-=> Aaron Goldblatt wrote to Utopian Galt <=-
UG> I know the progressives want single payer, but unless we pay down our
UG> budget deficit a bit, I do not feel comfortable with the start up
UG> costs.
AG> Reforming our tax system such that all incomes pay something
AG> approximating a fair share, and reforming defense spending, would go a
AG> long way toward paying for the creation of a national health system and
AG> a stable Social Security system.
AG> Non-exhaustive example: Defense spending is known to be rife with
AG> waste, but efforts to control it and figure out what money is actually
AG> being spent on are stymied at every turn (and this week's firing of the
AG> Inspector General at DOD will not help). Defense spending is the number
AG> general line item in the budget after Social Security (see below), yet
AG> nobody wants to make any serious effort to touch it. Social Security
AG> used to be the third rail of politics; now it seems to be guns.
AG> Non-exhaustive example: Social security could be considerably shored up
AG> by lifting the maximum income limit on the tax (currently approximately
AG> $176,000).
AG> Non-exhaustive example: Taxing capital gains at a higher rate than we
AG> do presently, especially for gains values over $1 million. Currently,
AG> the individual rate sits at 20%, down from a maximum of 35% in 1979,
AG> and the corporate rate sits at 21%, down from a maximum of 35%
AG> beginning in 1993. Yet it's well known that large corporations pay
AG> little to nothing, sometimes even getting millions to hundreds of
AG> millions in refunds. In a fair system, that would not happen.
AG> Instead, politicians focus on penny-anty nonsense like cutting NASA and
AG> the USPS (both respectively less than 0.06% of the total spend in
AG> 2024). The USPS in particular would be self-supporting if not for that
AG> silly retirement pre-funding accounting gimmick that no other business
AG> in the world is required to use. (And there is a significant argument
AG> to be made that not everything must be for-profit.)

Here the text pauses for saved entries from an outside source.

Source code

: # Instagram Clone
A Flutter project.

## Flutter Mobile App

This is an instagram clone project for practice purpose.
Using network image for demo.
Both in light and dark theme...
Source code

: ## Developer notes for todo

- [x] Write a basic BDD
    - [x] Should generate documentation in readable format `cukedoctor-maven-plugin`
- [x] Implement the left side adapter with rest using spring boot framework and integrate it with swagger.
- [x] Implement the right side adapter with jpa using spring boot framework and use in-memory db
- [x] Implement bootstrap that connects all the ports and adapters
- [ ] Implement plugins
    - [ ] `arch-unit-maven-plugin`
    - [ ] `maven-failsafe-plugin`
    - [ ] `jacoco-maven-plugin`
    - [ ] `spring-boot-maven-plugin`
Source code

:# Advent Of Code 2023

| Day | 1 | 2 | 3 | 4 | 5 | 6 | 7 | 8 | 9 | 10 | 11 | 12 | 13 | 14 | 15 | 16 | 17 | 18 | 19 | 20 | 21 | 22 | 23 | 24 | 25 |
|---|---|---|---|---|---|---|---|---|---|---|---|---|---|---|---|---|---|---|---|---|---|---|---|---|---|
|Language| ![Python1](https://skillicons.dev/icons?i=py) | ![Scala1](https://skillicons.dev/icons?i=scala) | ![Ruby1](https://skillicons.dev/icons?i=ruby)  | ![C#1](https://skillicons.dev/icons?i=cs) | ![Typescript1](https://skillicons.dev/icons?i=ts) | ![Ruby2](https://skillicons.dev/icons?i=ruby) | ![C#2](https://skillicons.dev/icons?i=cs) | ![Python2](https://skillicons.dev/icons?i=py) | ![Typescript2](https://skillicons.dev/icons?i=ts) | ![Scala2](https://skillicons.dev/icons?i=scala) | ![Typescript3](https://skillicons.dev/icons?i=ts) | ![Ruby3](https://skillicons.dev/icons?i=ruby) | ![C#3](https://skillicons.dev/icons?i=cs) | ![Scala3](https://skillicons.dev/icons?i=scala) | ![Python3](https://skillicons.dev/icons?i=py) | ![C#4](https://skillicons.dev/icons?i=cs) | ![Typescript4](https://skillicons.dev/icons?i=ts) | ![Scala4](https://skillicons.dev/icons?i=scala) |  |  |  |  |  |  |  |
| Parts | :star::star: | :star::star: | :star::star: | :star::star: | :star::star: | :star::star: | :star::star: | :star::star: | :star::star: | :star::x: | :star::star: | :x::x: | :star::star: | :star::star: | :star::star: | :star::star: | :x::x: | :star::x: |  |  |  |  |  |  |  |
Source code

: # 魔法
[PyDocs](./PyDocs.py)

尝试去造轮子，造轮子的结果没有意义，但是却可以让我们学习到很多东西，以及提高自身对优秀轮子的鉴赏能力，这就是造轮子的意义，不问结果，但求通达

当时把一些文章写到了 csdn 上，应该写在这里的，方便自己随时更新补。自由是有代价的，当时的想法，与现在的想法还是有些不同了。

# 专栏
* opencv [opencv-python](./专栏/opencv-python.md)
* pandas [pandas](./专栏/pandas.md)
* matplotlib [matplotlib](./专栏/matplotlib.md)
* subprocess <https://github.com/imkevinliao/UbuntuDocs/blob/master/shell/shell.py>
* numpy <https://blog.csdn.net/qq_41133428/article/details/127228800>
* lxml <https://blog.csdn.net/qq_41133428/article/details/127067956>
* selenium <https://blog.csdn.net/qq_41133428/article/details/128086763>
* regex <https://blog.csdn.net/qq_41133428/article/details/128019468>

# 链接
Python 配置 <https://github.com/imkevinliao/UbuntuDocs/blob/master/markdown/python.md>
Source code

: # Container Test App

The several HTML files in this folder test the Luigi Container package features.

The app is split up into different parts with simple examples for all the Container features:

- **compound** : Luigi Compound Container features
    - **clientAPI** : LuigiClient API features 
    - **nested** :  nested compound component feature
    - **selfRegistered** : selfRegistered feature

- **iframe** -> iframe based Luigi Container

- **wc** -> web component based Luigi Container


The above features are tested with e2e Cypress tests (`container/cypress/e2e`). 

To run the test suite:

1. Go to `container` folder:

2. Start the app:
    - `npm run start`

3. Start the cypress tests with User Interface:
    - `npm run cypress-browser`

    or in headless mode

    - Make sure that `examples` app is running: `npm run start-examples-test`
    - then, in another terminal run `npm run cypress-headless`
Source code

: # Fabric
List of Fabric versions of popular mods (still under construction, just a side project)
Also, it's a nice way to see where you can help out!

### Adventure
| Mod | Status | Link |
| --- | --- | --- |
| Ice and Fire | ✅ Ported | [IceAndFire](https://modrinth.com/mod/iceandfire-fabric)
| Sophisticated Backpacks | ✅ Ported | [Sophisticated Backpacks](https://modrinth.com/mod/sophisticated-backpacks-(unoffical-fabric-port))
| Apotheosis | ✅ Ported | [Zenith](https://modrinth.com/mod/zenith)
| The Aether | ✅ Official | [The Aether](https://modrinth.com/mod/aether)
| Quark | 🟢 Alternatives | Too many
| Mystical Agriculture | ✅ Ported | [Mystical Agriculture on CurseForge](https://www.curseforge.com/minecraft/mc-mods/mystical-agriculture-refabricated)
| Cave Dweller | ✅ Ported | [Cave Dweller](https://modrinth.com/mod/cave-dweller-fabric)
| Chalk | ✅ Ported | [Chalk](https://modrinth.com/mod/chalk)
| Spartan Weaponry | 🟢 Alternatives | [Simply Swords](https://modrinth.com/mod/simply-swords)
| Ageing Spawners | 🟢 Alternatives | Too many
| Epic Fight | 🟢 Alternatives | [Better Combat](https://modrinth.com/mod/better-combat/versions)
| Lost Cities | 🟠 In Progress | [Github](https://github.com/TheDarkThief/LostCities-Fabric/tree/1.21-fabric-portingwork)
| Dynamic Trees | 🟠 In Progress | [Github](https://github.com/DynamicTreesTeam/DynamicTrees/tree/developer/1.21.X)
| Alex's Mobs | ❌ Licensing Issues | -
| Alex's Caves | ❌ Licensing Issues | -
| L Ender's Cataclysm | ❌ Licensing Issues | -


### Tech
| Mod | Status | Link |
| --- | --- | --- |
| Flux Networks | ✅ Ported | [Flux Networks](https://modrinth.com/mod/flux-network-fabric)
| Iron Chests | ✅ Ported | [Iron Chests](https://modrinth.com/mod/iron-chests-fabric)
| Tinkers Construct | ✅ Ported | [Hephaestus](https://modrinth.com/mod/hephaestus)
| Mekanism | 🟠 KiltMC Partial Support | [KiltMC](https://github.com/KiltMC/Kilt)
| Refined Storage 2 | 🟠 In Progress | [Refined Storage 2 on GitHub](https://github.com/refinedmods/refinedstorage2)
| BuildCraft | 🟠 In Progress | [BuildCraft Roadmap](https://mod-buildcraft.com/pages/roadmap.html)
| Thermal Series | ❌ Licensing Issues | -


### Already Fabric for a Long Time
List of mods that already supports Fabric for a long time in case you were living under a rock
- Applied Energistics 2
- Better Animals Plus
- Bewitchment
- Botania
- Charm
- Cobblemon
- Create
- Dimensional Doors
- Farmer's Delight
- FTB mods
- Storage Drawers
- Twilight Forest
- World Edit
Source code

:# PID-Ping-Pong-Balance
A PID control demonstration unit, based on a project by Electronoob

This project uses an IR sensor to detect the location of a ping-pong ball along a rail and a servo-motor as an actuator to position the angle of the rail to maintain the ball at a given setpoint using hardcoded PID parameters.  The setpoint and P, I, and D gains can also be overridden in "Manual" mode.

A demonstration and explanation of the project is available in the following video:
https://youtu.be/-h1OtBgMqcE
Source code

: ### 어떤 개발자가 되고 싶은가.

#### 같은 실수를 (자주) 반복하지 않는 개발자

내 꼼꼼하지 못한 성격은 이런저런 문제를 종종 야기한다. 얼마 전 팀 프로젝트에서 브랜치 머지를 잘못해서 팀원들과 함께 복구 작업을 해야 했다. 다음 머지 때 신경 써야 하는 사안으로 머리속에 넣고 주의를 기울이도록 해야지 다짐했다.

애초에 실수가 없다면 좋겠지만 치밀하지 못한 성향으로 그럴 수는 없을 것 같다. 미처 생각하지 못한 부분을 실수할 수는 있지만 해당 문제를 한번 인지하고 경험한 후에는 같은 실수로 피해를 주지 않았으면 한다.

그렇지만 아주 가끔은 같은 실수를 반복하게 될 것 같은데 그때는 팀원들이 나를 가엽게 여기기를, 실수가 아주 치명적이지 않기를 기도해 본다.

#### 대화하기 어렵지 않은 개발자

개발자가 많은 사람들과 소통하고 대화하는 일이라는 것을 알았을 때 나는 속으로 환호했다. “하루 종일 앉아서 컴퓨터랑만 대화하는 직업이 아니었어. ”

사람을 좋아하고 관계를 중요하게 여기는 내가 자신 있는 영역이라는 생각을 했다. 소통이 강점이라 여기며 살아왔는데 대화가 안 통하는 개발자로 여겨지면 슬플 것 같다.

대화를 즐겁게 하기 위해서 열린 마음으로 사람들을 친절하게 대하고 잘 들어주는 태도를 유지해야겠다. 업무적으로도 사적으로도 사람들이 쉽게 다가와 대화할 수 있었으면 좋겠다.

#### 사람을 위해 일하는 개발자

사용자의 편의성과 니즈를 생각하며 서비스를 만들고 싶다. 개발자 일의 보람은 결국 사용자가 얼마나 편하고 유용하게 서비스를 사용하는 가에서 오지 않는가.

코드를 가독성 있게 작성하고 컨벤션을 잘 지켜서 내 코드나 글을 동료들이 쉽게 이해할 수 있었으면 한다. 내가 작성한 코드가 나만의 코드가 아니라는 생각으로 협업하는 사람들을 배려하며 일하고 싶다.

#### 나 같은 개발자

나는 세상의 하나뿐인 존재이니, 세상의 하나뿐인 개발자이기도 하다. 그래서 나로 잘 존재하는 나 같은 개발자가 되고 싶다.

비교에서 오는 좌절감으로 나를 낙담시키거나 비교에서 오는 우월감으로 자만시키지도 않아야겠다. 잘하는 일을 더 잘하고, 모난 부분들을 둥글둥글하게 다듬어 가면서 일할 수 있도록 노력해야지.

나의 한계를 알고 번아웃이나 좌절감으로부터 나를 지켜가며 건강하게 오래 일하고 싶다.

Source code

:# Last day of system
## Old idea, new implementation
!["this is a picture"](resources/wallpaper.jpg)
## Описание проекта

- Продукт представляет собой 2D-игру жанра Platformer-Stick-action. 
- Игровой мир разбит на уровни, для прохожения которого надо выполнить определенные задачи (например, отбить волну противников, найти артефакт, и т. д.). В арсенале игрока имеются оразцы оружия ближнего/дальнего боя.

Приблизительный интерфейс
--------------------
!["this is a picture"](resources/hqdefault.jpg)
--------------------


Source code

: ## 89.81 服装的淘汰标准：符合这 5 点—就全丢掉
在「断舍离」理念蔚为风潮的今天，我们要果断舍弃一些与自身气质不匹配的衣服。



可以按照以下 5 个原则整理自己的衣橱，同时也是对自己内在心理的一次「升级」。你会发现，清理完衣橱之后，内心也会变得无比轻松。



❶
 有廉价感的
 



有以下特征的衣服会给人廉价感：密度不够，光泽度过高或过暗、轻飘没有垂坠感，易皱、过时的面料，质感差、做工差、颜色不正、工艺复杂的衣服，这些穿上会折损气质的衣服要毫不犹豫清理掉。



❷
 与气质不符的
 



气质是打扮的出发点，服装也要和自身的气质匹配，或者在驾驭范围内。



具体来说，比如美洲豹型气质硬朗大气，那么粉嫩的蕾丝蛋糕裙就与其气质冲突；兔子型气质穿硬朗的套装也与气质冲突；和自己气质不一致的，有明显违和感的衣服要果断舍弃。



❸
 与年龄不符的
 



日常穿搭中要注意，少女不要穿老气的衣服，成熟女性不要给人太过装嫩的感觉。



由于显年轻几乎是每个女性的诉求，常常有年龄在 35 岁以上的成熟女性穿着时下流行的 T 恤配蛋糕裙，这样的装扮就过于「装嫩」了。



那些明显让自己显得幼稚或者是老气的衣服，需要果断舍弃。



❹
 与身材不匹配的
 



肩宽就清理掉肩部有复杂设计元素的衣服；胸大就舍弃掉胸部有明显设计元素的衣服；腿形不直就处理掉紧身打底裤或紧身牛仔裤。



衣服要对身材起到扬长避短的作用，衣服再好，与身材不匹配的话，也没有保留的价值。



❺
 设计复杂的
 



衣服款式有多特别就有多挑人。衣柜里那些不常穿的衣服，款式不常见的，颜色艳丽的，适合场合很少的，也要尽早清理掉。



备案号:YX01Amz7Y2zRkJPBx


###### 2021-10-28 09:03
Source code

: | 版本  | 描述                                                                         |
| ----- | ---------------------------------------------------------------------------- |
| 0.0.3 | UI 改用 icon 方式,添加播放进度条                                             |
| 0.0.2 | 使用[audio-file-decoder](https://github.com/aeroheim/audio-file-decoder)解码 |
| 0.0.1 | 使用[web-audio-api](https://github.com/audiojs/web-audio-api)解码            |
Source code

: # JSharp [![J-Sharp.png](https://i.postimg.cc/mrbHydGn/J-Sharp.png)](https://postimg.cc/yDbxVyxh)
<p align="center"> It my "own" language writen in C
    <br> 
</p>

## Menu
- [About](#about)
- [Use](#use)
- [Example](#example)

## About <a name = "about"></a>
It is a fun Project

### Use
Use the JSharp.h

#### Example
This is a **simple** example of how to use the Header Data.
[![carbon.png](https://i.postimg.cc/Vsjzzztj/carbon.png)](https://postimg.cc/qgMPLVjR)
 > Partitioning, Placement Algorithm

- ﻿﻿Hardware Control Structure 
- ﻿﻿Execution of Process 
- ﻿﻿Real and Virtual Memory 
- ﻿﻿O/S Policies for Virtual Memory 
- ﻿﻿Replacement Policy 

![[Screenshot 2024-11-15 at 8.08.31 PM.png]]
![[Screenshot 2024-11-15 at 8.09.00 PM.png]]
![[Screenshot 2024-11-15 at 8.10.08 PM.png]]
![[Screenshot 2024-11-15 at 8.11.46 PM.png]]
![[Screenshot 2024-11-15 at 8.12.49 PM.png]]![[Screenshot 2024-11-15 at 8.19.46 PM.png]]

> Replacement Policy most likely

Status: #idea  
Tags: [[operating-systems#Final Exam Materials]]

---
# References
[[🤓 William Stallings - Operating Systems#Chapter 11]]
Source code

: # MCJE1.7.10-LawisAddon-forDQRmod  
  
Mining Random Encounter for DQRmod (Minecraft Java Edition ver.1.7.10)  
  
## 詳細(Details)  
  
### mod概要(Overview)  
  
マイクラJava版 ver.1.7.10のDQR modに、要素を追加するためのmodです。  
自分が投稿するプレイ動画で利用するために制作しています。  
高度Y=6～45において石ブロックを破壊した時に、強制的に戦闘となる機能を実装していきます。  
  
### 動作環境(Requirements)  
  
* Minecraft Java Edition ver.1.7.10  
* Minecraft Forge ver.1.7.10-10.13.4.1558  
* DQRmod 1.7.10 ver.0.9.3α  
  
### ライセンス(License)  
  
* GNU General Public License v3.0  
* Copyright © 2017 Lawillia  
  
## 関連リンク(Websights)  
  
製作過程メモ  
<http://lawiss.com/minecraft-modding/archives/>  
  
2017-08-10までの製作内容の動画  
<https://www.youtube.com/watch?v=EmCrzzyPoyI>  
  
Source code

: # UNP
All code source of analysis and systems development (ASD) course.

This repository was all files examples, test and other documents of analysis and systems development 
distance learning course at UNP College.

AG> On the other hand, Republicans seem to have a significant aversion to
AG> doing anything at all that will help average people and make their
AG> lives easier. Non-exhaustive examples: Proposals to repeal the ACA
AG> without any kind of plan to replace it, despite now having had 14 years
AG> to come up with something; litigation and plans in legislation to
AG> destroy the SAVE plan for student loan borrowers; continual attempts to
AG> tighten eligibility for Medicaid, SSDI, SNAP and school lunches.
Sounds like you should move your socialist commie-wannabe ass to
Venezuela. I hear it's nice there this time of year.
... Your proctologist called - he found your head.